Dialectical Behavior Therapy, DBT, is a type of cognitive-behavioral psychotherapy. DBT was originally developed to help better treat individuals with suicidal behaviors and borderline personality disorder (BPD). DBT is a modification of standard cognitive behavioral therapy (CBT). DBT utilizes a cognitive-behavioral approach while placing greater emphasis on the psychosocial aspects of treatment. A psychologist named, Marsha M. Linehan, developed DBT in the late 1980s after the result of her own transformation that occurred in 1967, according to Psych Central. Interestingly, at the time of its development, Linehan was a suicide researcher, with negligible knowledge of borderline personality disorder. Although DBT was initially developed as a means to be used primarily in the treatment of individuals with BPD, it is now recognized as an effective treatment method for individuals diagnosed with a variety of mental health illnesses, particularly those that involve serious emotion dysregulation such as depression, eating disorders, post traumatic stress disorder (PTSD), substance use disorder (SUD), and more. Furthermore, DBT has been evaluated and found to be effective among individuals from diverse backgrounds.

Marsha M. Linehan

Marsha M. Linehan is a pioneer in the treatment of mental health ailments, with extensive notoriety. She retired from serving as a Professor Emeritus of Psychology in the Department of Psychology at the University of Washington in 2019. She served as president of both the Association for the Advancement of Behavior Therapy and the Society of Clinical Psychology, Division 12, American Psychology Association. Linehan was also a fellow of the American Psychological Association and the American Psychopathological Association and was a diplomat of the American Board of Behavioral Psychology. Linehan has written the following four books, including two manuals:

  • Cognitive-Behavioral Treatment for Borderline Personality Disorder 
  • Skills Training Manual for Treating Borderline Personality Disorder
  • DBT Skills Training
  • Building a Life Worth Living: A Memoir

Additionally, Linehan has published extensively in scientific journals, as well as served on a plethora of editorial boards. Some of the many awards Linehan received recognizing her clinical and research contributions to the study and treatment of suicidal behaviors include the following:

  • The Distinguished Research in Suicide Award (American Foundation of Suicide Prevention
  • The Louis I. Dublin Award for Lifetime Achievement in the Field of Suicide
  • The creation of the Marsha Linehan Award for Outstanding Research in the Treatment of Suicidal Behavior established by the American Association of Suicidology
  • The Distinguished Scientist Award from the Society for a Science of Clinical Psychology

She is the co-founder of DBT-Linehan Board of Certification (DBT-LBC), which is an organization that identifies providers and programs that offer reliable DBT services, which conform to the evidence-based research for treatment. Linehan is the founder of Behavioral Tech LLC, which is an origination that provides DBT training to mental health professionals and healthcare systems. 

DBT Basics

Dialectical behavior therapy is comprised of one-on-one psychotherapeutic sessions and DBT skills group training sessions. The individual therapy sessions are used to assure the individual in treatment can focus on all of his or her nuanced mental health needs, as well as to provide support and encouragement to integrate the skills learned in group sessions into his or her daily life. One-on-one therapy sessions emphasize problem-solving behaviors, and provide the individual with an emotionally safe environment to process and address any problems that arise in the individual’s life. The DBT skills group sessions are conducted by a qualified mental health professional that teaches the DBT skills as well as provides relevant exercises for participants to practice the skills learned. DBT specifically focuses on providing therapeutic skills in the following four key areas, as provided by the Linehan Institute:

  1. Mindfulness: integrating the practice of being fully aware and present in the moment
  2. Distress Tolerance: learning how to tolerate pain in difficult situation instead of attempting to change it
  3. Interpersonal Effectiveness: learning how to advocate for and assert one’s wants, including the ability to say no, while simultaneously maintaining self-respect and relationships with others
  4. Emotion regulation: learning how to change unwanted emotions. 
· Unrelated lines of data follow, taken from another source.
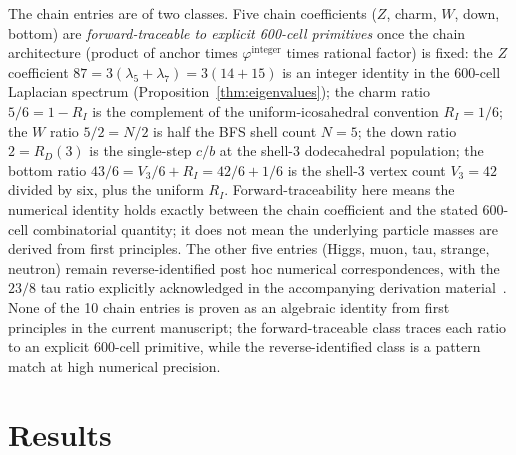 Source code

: \documentclass[12pt]{article}
\newcommand{\phig}{\varphi}
\begin{document}
The chain entries are of two classes. Five chain coefficients ($Z$, charm, $W$, down, bottom) are \emph{forward-traceable to explicit 600-cell primitives} once the chain architecture (product of anchor times $\phig^{\text{integer}}$ times rational factor) is fixed: the $Z$ coefficient $87 = 3(\lambda_5 + \lambda_7) = 3(14 + 15)$ is an integer identity in the 600-cell Laplacian spectrum (Proposition~\ref{thm:eigenvalues}); the charm ratio $5/6 = 1 - R_I$ is the complement of the uniform-icosahedral convention $R_I = 1/6$; the $W$ ratio $5/2 = N/2$ is half the BFS shell count $N = 5$; the down ratio $2 = R_D(3)$ is the single-step $c/b$ at the shell-3 dodecahedral population; the bottom ratio $43/6 = V_3/6 + R_I = 42/6 + 1/6$ is the shell-3 vertex count $V_3 = 42$ divided by six, plus the uniform $R_I$. Forward-traceability here means the numerical identity holds exactly between the chain coefficient and the stated 600-cell combinatorial quantity; it does not mean the underlying particle masses are derived from first principles. The other five entries (Higgs, muon, tau, strange, neutron) remain reverse-identified post hoc numerical correspondences, with the $23/8$ tau ratio explicitly acknowledged in the accompanying derivation material~\citep[see][]{PaperV_scripts_h4}. None of the 10 chain entries is proven as an algebraic identity from first principles in the current manuscript; the forward-traceable class traces each ratio to an explicit 600-cell primitive, while the reverse-identified class is a pattern match at high numerical precision.

\section{Results}\label{sec:results}
\end{document}
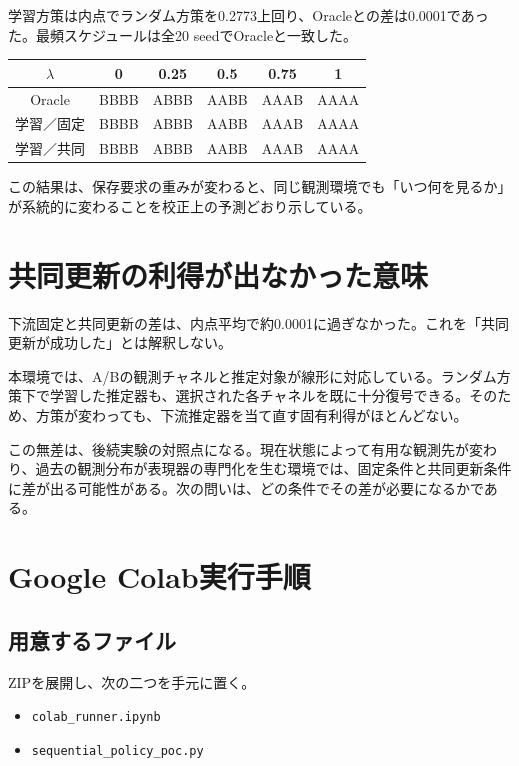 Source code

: \documentclass[11pt,a4paper]{ltjsarticle}
\newcommand{\code}[1]{\texttt{#1}}
\begin{document}
学習方策は内点でランダム方策を0.2773上回り、Oracleとの差は0.0001であった。最頻スケジュールは全20 seedでOracleと一致した。

\begin{center}
\begin{tabular}{c|ccccc}
\toprule
$\lambda$ & 0 & 0.25 & 0.5 & 0.75 & 1 \\
\midrule
Oracle & BBBB & ABBB & AABB & AAAB & AAAA \\
学習／固定 & BBBB & ABBB & AABB & AAAB & AAAA \\
学習／共同 & BBBB & ABBB & AABB & AAAB & AAAA \\
\bottomrule
\end{tabular}
\end{center}

この結果は、保存要求の重みが変わると、同じ観測環境でも「いつ何を見るか」が系統的に変わることを校正上の予測どおり示している。

\section{共同更新の利得が出なかった意味}

下流固定と共同更新の差は、内点平均で約0.0001に過ぎなかった。これを「共同更新が成功した」とは解釈しない。

本環境では、A/Bの観測チャネルと推定対象が線形に対応している。ランダム方策下で学習した推定器も、選択された各チャネルを既に十分復号できる。そのため、方策が変わっても、下流推定器を当て直す固有利得がほとんどない。

この無差は、後続実験の対照点になる。現在状態によって有用な観測先が変わり、過去の観測分布が表現器の専門化を生む環境では、固定条件と共同更新条件に差が出る可能性がある。次の問いは、どの条件でその差が必要になるかである。

\section{Google Colab実行手順}

\subsection{用意するファイル}

ZIPを展開し、次の二つを手元に置く。
\begin{itemize}
\item \code{colab\_runner.ipynb}
\item \code{sequential\_policy\_poc.py}
\end{itemize}
\end{document}
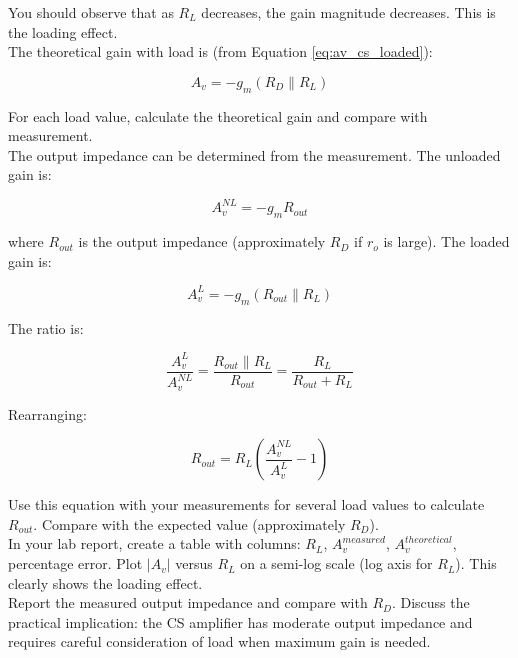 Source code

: \documentclass[10pt]{article}
\begin{document}
You should observe that as $R_L$ decreases, the gain magnitude decreases.  This is the loading effect. \\

The theoretical gain with load is (from Equation \ref{eq:av_cs_loaded}):

\begin{equation}
    A_v = -g_m (R_D \parallel R_L)
\end{equation}

For each load value, calculate the theoretical gain and compare with measurement.\\

The output impedance can be determined from the measurement. The unloaded gain is:

\begin{equation}
    A_v^{NL} = -g_m R_{out}
\end{equation}

where $R_{out}$ is the output impedance (approximately $R_D$ if $r_o$ is large). The loaded gain is:

\begin{equation}
    A_v^{L} = -g_m (R_{out} \parallel R_L)
\end{equation}

The ratio is:

\begin{equation}
    \frac{A_v^{L}}{A_v^{NL}} = \frac{R_{out} \parallel R_L}{R_{out}} = \frac{R_L}{R_{out} + R_L}
\end{equation}

Rearranging:

\begin{equation}
    R_{out} = R_L \left( \frac{A_v^{NL}}{A_v^{L}} - 1 \right)
\end{equation}

Use this equation with your measurements for several load values to calculate $R_{out}$. Compare with the expected value (approximately $R_D$). \\

In your lab report, create a table with columns:  $R_L$, $A_v^{measured}$, $A_v^{theoretical}$, percentage error.  Plot $|A_v|$ versus $R_L$ on a semi-log scale (log axis for $R_L$). This clearly shows the loading effect. \\

Report the measured output impedance and compare with $R_D$. Discuss the practical implication:  the CS amplifier has moderate output impedance and requires careful consideration of load when maximum gain is needed.\\
\end{document}

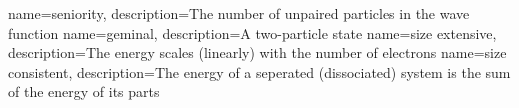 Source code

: {
  name=seniority,
  description={The number of unpaired particles in the wave function}
}
{
  name=geminal,
  description={A two-particle state}
}
{
  name=size extensive,
  description={The energy scales (linearly) with the number of electrons}
}
{
  name=size consistent,
  description={The energy of a seperated (dissociated) system is the sum of the energy of its parts}
}


\newtheorem{theorem}{Theorem}

\makeatletter
{}
\makeatother

\usepackage{cleveref}



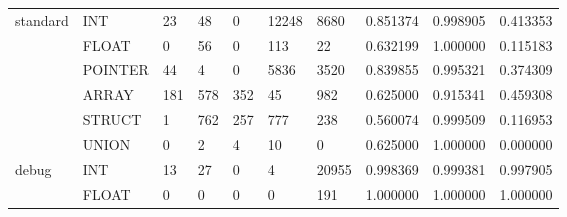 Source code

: \begin{table}[t]
\begin{tabular}{lp{2.0cm}p{2.0cm}p{2.0cm}p{2.0cm}p{2.0cm}p{2.0cm}p{2.0cm}p{2.0cm}p{2.0cm}}
\cline{1-10}
\multirow{6}{*}{standard} & INT &                                 23 &                                48 &                                0 &                             12248 &                            8680 &                        0.851374 &                               0.998905 &                             0.413353 \\
      & FLOAT &                                  0 &                                56 &                                0 &                               113 &                              22 &                        0.632199 &                               1.000000 &                             0.115183 \\
      & POINTER &                                 44 &                                 4 &                                0 &                              5836 &                            3520 &                        0.839855 &                               0.995321 &                             0.374309 \\
      & ARRAY &                                181 &                               578 &                              352 &                                45 &                             982 &                        0.625000 &                               0.915341 &                             0.459308 \\
      & STRUCT &                                  1 &                               762 &                              257 &                               777 &                             238 &                        0.560074 &                               0.999509 &                             0.116953 \\
      & UNION &                                  0 &                                 2 &                                4 &                                10 &                               0 &                        0.625000 &                               1.000000 &                             0.000000 \\
\cline{1-10}
\multirow{6}{*}{debug} & INT &                                 13 &                                27 &                                0 &                                 4 &                           20955 &                        0.998369 &                               0.999381 &                             0.997905 \\
      & FLOAT &                                  0 &                                 0 &                                0 &                                 0 &                             191 &                        1.000000 &                               1.000000 &                             1.000000 \\

\end{tabular}
\end{table}
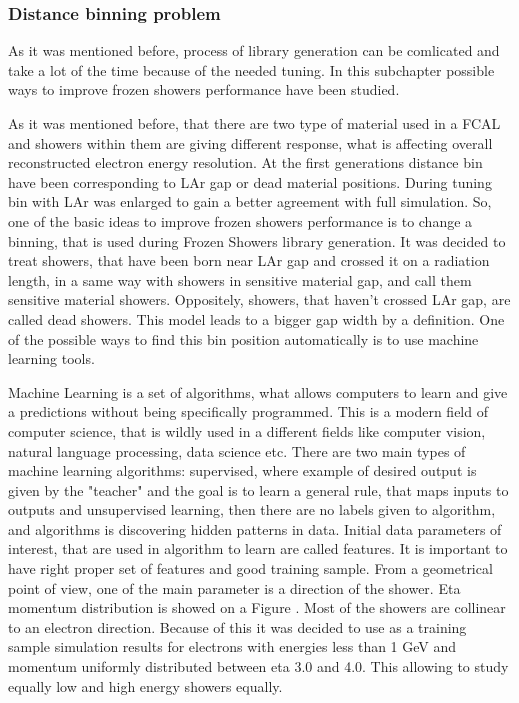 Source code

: \subsubsection{Distance binning problem}
As it was mentioned before, process of library generation can be comlicated and take a lot of the time because of the needed tuning. In this subchapter possible ways to improve frozen showers performance have been studied. 
\begin{figure}
\end{figure}
As it was mentioned before, that there are two type of material used in a FCAL and showers within them are giving different response, what is affecting overall reconstructed electron energy resolution.  At the first generations distance bin have been corresponding to LAr gap or dead material positions. During tuning bin with LAr was enlarged to gain a better agreement with full simulation. So, one of the basic ideas to improve frozen showers performance is to change a binning, that is used during Frozen Showers library generation. It was decided to treat showers, that have been born near LAr gap and crossed it on a radiation length, in a same way with showers in sensitive material gap, and call them sensitive material showers. Oppositely, showers, that haven't crossed LAr gap, are called dead showers. This model leads to a bigger gap width by a definition. One of the possible ways to find this bin position automatically is to use machine learning tools. 

Machine Learning is a set of algorithms, what allows computers to learn and give a predictions without being specifically programmed. This is a modern field of computer science, that is wildly used in a different fields like computer vision, natural language processing, data science etc. There are two main types of machine learning algorithms: supervised, where example of desired output is given by the "teacher" and the goal is to learn a general rule, that maps inputs to outputs and unsupervised learning, then there are no labels given to algorithm, and algorithms is discovering hidden patterns in data. Initial data parameters of interest, that are used in algorithm to learn are called features. It is important to have right proper set of features and good training sample. 
From a geometrical point of view, one of the main parameter is a direction of the shower. Eta momentum distribution is showed on a Figure . Most of the showers are collinear to an electron direction. Because of this it was decided to use as a training sample simulation results for electrons with energies less than 1 GeV and momentum uniformly distributed between eta 3.0 and 4.0. This allowing to study equally low and high energy showers equally.

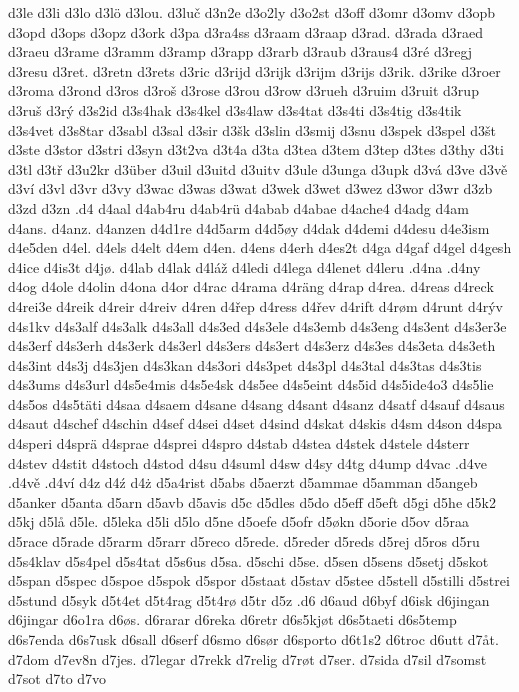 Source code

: d3le
d3li
d3lo
d3lö
d3lou.
d3luč
d3n2e
d3o2ly
d3o2st
d3off
d3omr
d3omv
d3opb
d3opd
d3ops
d3opz
d3ork
d3pa
d3ra4ss
d3raam
d3raap
d3rad.
d3rada
d3raed
d3raeu
d3rame
d3ramm
d3ramp
d3rapp
d3rarb
d3raub
d3raus4
d3ré
d3regj
d3resu
d3ret.
d3retn
d3rets
d3ric
d3rijd
d3rijk
d3rijm
d3rijs
d3rik.
d3rike
d3roer
d3roma
d3rond
d3ros
d3roš
d3rose
d3rou
d3row
d3rueh
d3ruim
d3ruit
d3rup
d3ruš
d3rý
d3s2id
d3s4hak
d3s4kel
d3s4law
d3s4tat
d3s4ti
d3s4tig
d3s4tik
d3s4vet
d3s8tar
d3sabl
d3sal
d3sir
d3šk
d3slin
d3smij
d3snu
d3spek
d3spel
d3št
d3ste
d3stor
d3stri
d3syn
d3t2va
d3t4a
d3ta
d3tea
d3tem
d3tep
d3tes
d3thy
d3ti
d3tl
d3tř
d3u2kr
d3über
d3uil
d3uitd
d3uitv
d3ule
d3unga
d3upk
d3vá
d3ve
d3vě
d3ví
d3vl
d3vr
d3vy
d3wac
d3was
d3wat
d3wek
d3wet
d3wez
d3wor
d3wr
d3zb
d3zd
d3zn
.d4
d4aal
d4ab4ru
d4ab4rü
d4abab
d4abae
d4ache4
d4adg
d4am
d4ans.
d4anz.
d4anzen
d4d1re
d4d5arm
d4d5øy
d4dak
d4demi
d4desu
d4e3ism
d4e5den
d4el.
d4els
d4elt
d4em
d4en.
d4ens
d4erh
d4es2t
d4ga
d4gaf
d4gel
d4gesh
d4ice
d4is3t
d4jø.
d4lab
d4lak
d4láž
d4ledi
d4lega
d4lenet
d4leru
.d4na
.d4ny
d4og
d4ole
d4olin
d4ona
d4or
d4rac
d4rama
d4räng
d4rap
d4rea.
d4reas
d4reck
d4rei3e
d4reik
d4reir
d4reiv
d4ren
d4řep
d4ress
d4řev
d4rift
d4røm
d4runt
d4rýv
d4s1kv
d4s3alf
d4s3alk
d4s3all
d4s3ed
d4s3ele
d4s3emb
d4s3eng
d4s3ent
d4s3er3e
d4s3erf
d4s3erh
d4s3erk
d4s3erl
d4s3ers
d4s3ert
d4s3erz
d4s3es
d4s3eta
d4s3eth
d4s3int
d4s3j
d4s3jen
d4s3kan
d4s3ori
d4s3pet
d4s3pl
d4s3tal
d4s3tas
d4s3tis
d4s3ums
d4s3url
d4s5e4mis
d4s5e4sk
d4s5ee
d4s5eint
d4s5id
d4s5ide4o3
d4s5lie
d4s5os
d4s5täti
d4saa
d4saem
d4sane
d4sang
d4sant
d4sanz
d4satf
d4sauf
d4saus
d4saut
d4schef
d4schin
d4sef
d4sei
d4set
d4sind
d4skat
d4skis
d4sm
d4son
d4spa
d4speri
d4sprä
d4sprae
d4sprei
d4spro
d4stab
d4stea
d4stek
d4stele
d4sterr
d4stev
d4stit
d4stoch
d4stod
d4su
d4suml
d4sw
d4sy
d4tg
d4ump
d4vac
.d4ve
.d4vě
.d4ví
d4z
d4ź
d4ż
d5a4rist
d5abs
d5aerzt
d5ammae
d5amman
d5angeb
d5anker
d5anta
d5arn
d5avb
d5avis
d5c
d5dles
d5do
d5eff
d5eft
d5gi
d5he
d5k2
d5kj
d5lå
d5le.
d5leka
d5li
d5lo
d5ne
d5oefe
d5ofr
d5økn
d5orie
d5ov
d5raa
d5race
d5rade
d5rarm
d5rarr
d5reco
d5rede.
d5reder
d5reds
d5rej
d5ros
d5ru
d5s4klav
d5s4pel
d5s4tat
d5s6us
d5sa.
d5schi
d5se.
d5sen
d5sens
d5setj
d5skot
d5span
d5spec
d5spoe
d5spok
d5spor
d5staat
d5stav
d5stee
d5stell
d5stilli
d5strei
d5stund
d5syk
d5t4et
d5t4rag
d5t4rø
d5tr
d5z
.d6
d6aud
d6byf
d6isk
d6jingan
d6jingar
d6o1ra
d6øs.
d6rarar
d6reka
d6retr
d6s5kjøt
d6s5taeti
d6s5temp
d6s7enda
d6s7usk
d6sall
d6serf
d6smo
d6sør
d6sporto
d6t1s2
d6troc
d6utt
d7åt.
d7dom
d7ev8n
d7jes.
d7legar
d7rekk
d7relig
d7røt
d7ser.
d7sida
d7sil
d7somst
d7sot
d7to
d7vo
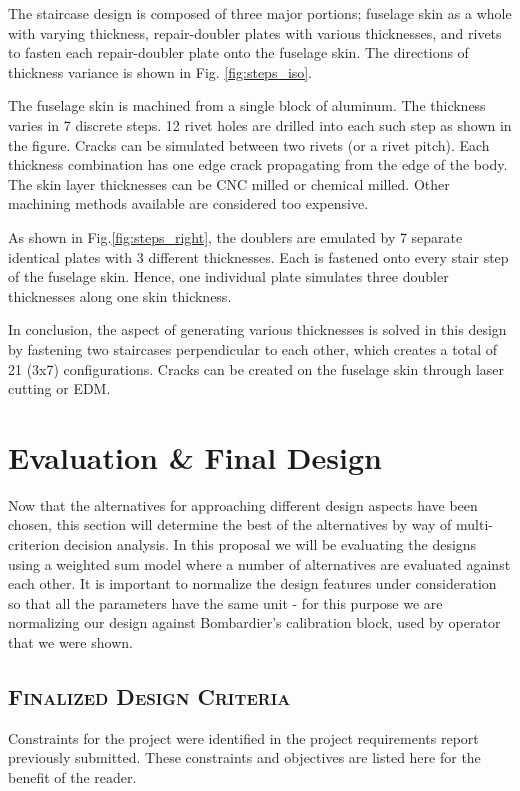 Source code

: \documentclass[12pt]{article}
\begin{document}
The staircase design is composed of three major portions;  fuselage skin as a whole with varying thickness,  repair-doubler plates with various thicknesses, and rivets to fasten each repair-doubler plate onto the fuselage skin. The directions of thickness variance is shown in Fig. \ref{fig:steps_iso}.

The fuselage skin is machined from a single block of aluminum. The thickness varies in 7 discrete steps. 12 rivet holes are drilled into each such step as shown in the figure. Cracks can be simulated between two rivets (or a rivet pitch). Each thickness combination has one edge crack propagating from the edge of the body. The skin layer thicknesses can be CNC milled or chemical milled. Other machining methods available are considered too expensive.

As shown in Fig.\ref{fig:steps_right}, the doublers are emulated by 7 separate identical plates with 3 different thicknesses. Each is fastened onto every stair step of the fuselage skin. Hence, one individual plate simulates three doubler thicknesses along one skin thickness.

In conclusion, the aspect of generating various thicknesses is solved in this design by fastening two staircases perpendicular to each other, which creates a total of 21 (3x7) configurations. Cracks can be created on the fuselage skin through laser cutting or EDM.
\newpage

\section{Evaluation \& Final Design}
Now that the alternatives for approaching different design aspects have been chosen, this section will determine the best of the alternatives by way of multi-criterion decision analysis. In this proposal we will be evaluating the designs using a weighted sum model where a number of alternatives are evaluated against each other. It is important to normalize the design features under consideration so that all the parameters have the same unit - for this purpose we are normalizing our design against Bombardier's calibration block, used by operator that we were shown. 

\subsection{\textsc{Finalized Design Criteria}}

Constraints for the project were identified in the project requirements report previously submitted. These constraints and objectives are listed here for the benefit of the reader.
\end{document}
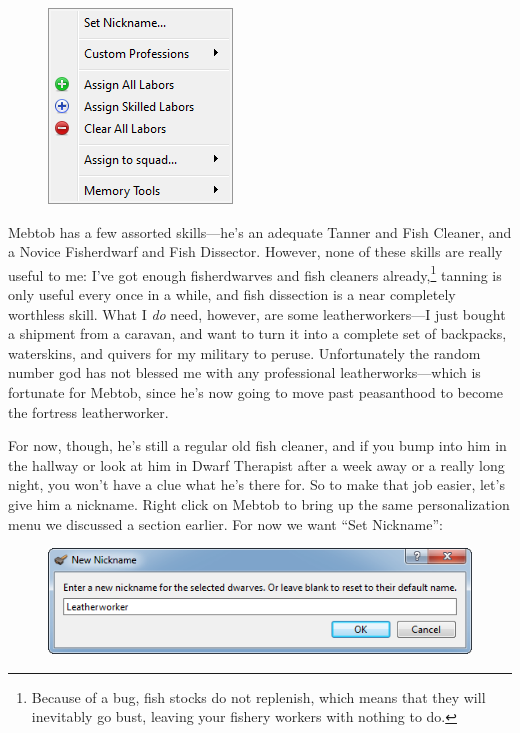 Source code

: \documentclass[]{article}
\begin{document}
\begin{figure}
  \begin{center}
    \includegraphics{Sec2Fig14}
  \end{center}
\end{figure}
Mebtob has a few assorted skills---he's an adequate Tanner and Fish Cleaner, and a Novice Fisherdwarf and
Fish Dissector. However, none of these skills are really useful to me: I've got enough fisherdwarves and
fish cleaners already,\footnote{Because of a bug, fish stocks do not replenish, which means that they
will inevitably go bust, leaving your fishery workers with nothing to do.} tanning is only useful every
once in a while, and fish dissection is a near completely worthless skill. What I \emph{do} need,
however, are some leatherworkers---I just bought a shipment from a caravan, and want to turn it into a
complete set of backpacks, waterskins, and quivers for my military to peruse. Unfortunately the random
number god has not blessed me with any professional leatherworks---which is fortunate for Mebtob, since
he's now going to move past peasanthood to become the fortress leatherworker.

For now, though, he's still a regular old fish cleaner, and if you bump into him in the hallway or look
at him in Dwarf Therapist after a week away or a really long night, you won't have a clue what he's there
for. So to make that job easier, let's give him a nickname. Right click on Mebtob to bring up the same
personalization menu we discussed a section earlier. For now we want ``Set Nickname'':
\newpage

\begin{figure}[h!] \centering
\includegraphics{Sec2Fig15}
\end{figure}
\end{document}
DBT skills group sessions generally last about two hours, and are often held on a weekly basis. After each DBT skills group session the facilitator will assign homework to the participants to help reinforce the information taught during the session. The combination of one-on-one therapy sessions and the DBT skills group sessions help an individual in treatment learn, apply and master the DBT skills. DBT usually lasts about six months long, though depending on the needs of the participants the process can last a shorter or longer length of time. 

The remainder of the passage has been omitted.